Kerala inks PM SHRI pact on Oct 23 for ₹1,446cr school upgrades without LDF/Cabinet nod, reversing prior NEP opposition.
Labels move "unilateral" and "discreet," fearing NEP backdoor via RSS-agenda; demands coalition review to uphold anti-centralization stance.
UDF invites CPI defection; BJP mocks LDF cracks; CPI(M) stays mum, but rift exposes governance tensions in anti-federal fight.
The Communist Party of India (CPI) has openly rebelled against its senior partner, the CPI(M), igniting a major rift within the ruling Left Democratic Front (LDF) over the Kerala government's abrupt decision to join the Centre's Pradhan Mantri Schools for Rising India (PM SHRI) scheme. The scheme, aimed at upgrading 14,500 schools nationwide to NEP 2020 standards with digital and vocational focus, was signed via a secretive MoU on October 23, securing ₹1,446 crore in funds but bypassing LDF allies and Cabinet approval, drawing sharp CPI ire.
CPI State Secretary Binoy Viswam lambasted the move as a "violation of coalition ethics" and "discreet pact" that undermines the LDF's longstanding opposition to the "RSS-influenced" NEP, which Kerala has resisted since 2020 over fears of centralization eroding state autonomy. In a letter to LDF convener T.P. Ramakrishnan, the CPI demanded an immediate coalition discussion, warning that the MoU could force NEP implementation through "backdoor" mandates like curriculum alignment and display boards labeling schools as "PM SHRI," while only yielding negligible initial funds tied to utilization certificates. Civil Supplies Minister G.R. Anil, a CPI leader, echoed that the decision "contravened" the Left's national line, necessitating LDF and Cabinet deliberation for such a "drastic reversal."

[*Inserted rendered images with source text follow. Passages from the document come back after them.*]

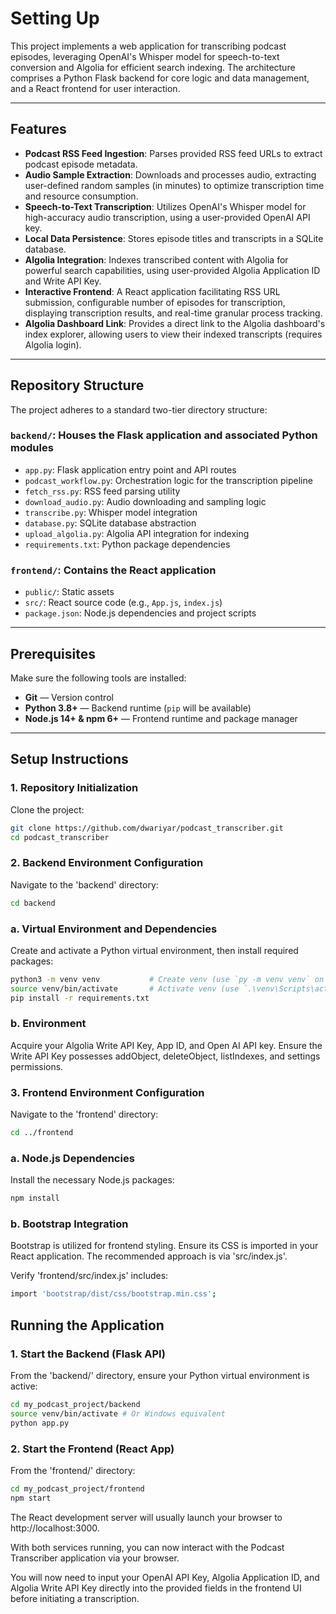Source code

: # Setting Up

This project implements a web application for transcribing podcast episodes, leveraging OpenAI's Whisper model for speech-to-text conversion and Algolia for efficient search indexing. The architecture comprises a Python Flask backend for core logic and data management, and a React frontend for user interaction.

---

## Features

- **Podcast RSS Feed Ingestion**: Parses provided RSS feed URLs to extract podcast episode metadata.
- **Audio Sample Extraction**: Downloads and processes audio, extracting user-defined random samples (in minutes) to optimize transcription time and resource consumption.
- **Speech-to-Text Transcription**: Utilizes OpenAI's Whisper model for high-accuracy audio transcription, using a user-provided OpenAI API key.
- **Local Data Persistence**: Stores episode titles and transcripts in a SQLite database.
- **Algolia Integration**: Indexes transcribed content with Algolia for powerful search capabilities, using user-provided Algolia Application ID and Write API Key.
- **Interactive Frontend**: A React application facilitating RSS URL submission, configurable number of episodes for transcription, displaying transcription results, and real-time granular process tracking.
- **Algolia Dashboard Link**: Provides a direct link to the Algolia dashboard's index explorer, allowing users to view their indexed transcripts (requires Algolia login).

---

## Repository Structure

The project adheres to a standard two-tier directory structure:

### `backend/`: Houses the Flask application and associated Python modules

- `app.py`: Flask application entry point and API routes  
- `podcast_workflow.py`: Orchestration logic for the transcription pipeline  
- `fetch_rss.py`: RSS feed parsing utility  
- `download_audio.py`: Audio downloading and sampling logic  
- `transcribe.py`: Whisper model integration  
- `database.py`: SQLite database abstraction  
- `upload_algolia.py`: Algolia API integration for indexing  
- `requirements.txt`: Python package dependencies  

### `frontend/`: Contains the React application

- `public/`: Static assets  
- `src/`: React source code (e.g., `App.js`, `index.js`)  
- `package.json`: Node.js dependencies and project scripts  

---

## Prerequisites

Make sure the following tools are installed:

- **Git** — Version control  
- **Python 3.8+** — Backend runtime (`pip` will be available)  
- **Node.js 14+ & npm 6+** — Frontend runtime and package manager  

---

## Setup Instructions

### 1. Repository Initialization

Clone the project:

```bash
git clone https://github.com/dwariyar/podcast_transcriber.git
cd podcast_transcriber
```

### 2. Backend Environment Configuration

Navigate to the 'backend' directory:

```bash
cd backend
```

### a. Virtual Environment and Dependencies

Create and activate a Python virtual environment, then install required packages:

```bash
python3 -m venv venv           # Create venv (use `py -m venv venv` on Windows)
source venv/bin/activate       # Activate venv (use `.\venv\Scripts\activate.bat` or `.\venv\Scripts\Activate.ps1` on Windows)
pip install -r requirements.txt
```

### b. Environment

Acquire your Algolia Write API Key, App ID, and Open AI API key. Ensure the Write API Key possesses addObject, deleteObject, listIndexes, and settings permissions.

### 3. Frontend Environment Configuration

Navigate to the 'frontend' directory:

```bash
cd ../frontend
```

### a. Node.js Dependencies

Install the necessary Node.js packages:

```bash
npm install
```

### b. Bootstrap Integration

Bootstrap is utilized for frontend styling. Ensure its CSS is imported in your React application. The recommended approach is via 'src/index.js'.

Verify 'frontend/src/index.js' includes:

```bash
import 'bootstrap/dist/css/bootstrap.min.css';
```

## Running the Application

### 1. Start the Backend (Flask API)

From the 'backend/' directory, ensure your Python virtual environment is active:

```bash
cd my_podcast_project/backend
source venv/bin/activate # Or Windows equivalent
python app.py
```

### 2. Start the Frontend (React App)

From the 'frontend/' directory:

```bash
cd my_podcast_project/frontend
npm start
```

The React development server will usually launch your browser to http://localhost:3000.

With both services running, you can now interact with the Podcast Transcriber application via your browser.

You will now need to input your OpenAI API Key, Algolia Application ID, and Algolia Write API Key directly into the provided fields in the frontend UI before initiating a transcription.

The controversy erupted after General Education Secretary K. Vasuki signed the MoU in New Delhi on October 23, accompanied by Samagra Shiksha Kerala Director A.R. Supriya, following Education Minister V. Sivankutty's meetings with Union Minister Dharmendra Pradhan and Chief Minister Pinarayi Vijayan. The government, facing frozen SSA funds, views PM SHRI as a "technical measure" for infrastructure upgrades in two schools per block without NEP endorsement, but CPI counters that the scheme's ideological pillar risks "politically advantaging" the BJP. CPI's national and state leadership is deliberating a formal response, with Viswam stressing the need to "think twice" on Centre pacts to avoid diluting LDF's anti-federalism fight.
Opposition UDF, sensing discord, pounced: Leader V.D. Satheesan accused Vijayan of "betraying" anti-NEP unity and violating ethics by sidelining CPI, while inviting the party to join if it quits LDF. BJP echoed the critique, with CPI(M)'s M.V. Govindan retorting dismissively to "Who is this CPI?" amid accusations of the junior ally's irrelevance.